TASK TO COMPLETE: For this exercise, write out exactly the lines of the material from the one containing "If the database" through the end, both ends included, and nothing more.

DATA:
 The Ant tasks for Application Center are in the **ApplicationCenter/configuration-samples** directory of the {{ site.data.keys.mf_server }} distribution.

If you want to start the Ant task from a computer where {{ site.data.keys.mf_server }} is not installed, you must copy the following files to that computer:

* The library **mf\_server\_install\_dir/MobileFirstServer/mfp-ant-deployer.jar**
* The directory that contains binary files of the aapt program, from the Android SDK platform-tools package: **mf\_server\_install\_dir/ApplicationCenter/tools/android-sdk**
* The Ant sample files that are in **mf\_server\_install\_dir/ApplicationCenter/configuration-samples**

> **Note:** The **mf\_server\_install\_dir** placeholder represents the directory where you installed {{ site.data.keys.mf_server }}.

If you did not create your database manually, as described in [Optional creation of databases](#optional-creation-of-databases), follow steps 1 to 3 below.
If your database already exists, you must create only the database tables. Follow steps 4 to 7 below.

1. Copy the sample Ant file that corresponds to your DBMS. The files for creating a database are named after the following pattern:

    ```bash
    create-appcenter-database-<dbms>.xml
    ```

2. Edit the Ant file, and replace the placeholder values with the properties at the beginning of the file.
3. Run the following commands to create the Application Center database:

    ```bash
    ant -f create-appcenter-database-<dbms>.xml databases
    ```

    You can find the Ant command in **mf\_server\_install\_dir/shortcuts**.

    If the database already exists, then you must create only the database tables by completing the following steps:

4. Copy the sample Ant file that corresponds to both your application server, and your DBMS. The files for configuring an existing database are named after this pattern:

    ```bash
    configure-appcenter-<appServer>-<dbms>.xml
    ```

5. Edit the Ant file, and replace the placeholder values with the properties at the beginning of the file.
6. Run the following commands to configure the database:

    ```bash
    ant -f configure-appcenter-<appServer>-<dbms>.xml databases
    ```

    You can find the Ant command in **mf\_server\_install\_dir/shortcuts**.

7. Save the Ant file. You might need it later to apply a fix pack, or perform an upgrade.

ANSWER TO THIS EXERCISE:
    If the database already exists, then you must create only the database tables by completing the following steps:

4. Copy the sample Ant file that corresponds to both your application server, and your DBMS. The files for configuring an existing database are named after this pattern:

    ```bash
    configure-appcenter-<appServer>-<dbms>.xml
    ```

5. Edit the Ant file, and replace the placeholder values with the properties at the beginning of the file.
6. Run the following commands to configure the database:

    ```bash
    ant -f configure-appcenter-<appServer>-<dbms>.xml databases
    ```

    You can find the Ant command in **mf\_server\_install\_dir/shortcuts**.

7. Save the Ant file. You might need it later to apply a fix pack, or perform an upgrade.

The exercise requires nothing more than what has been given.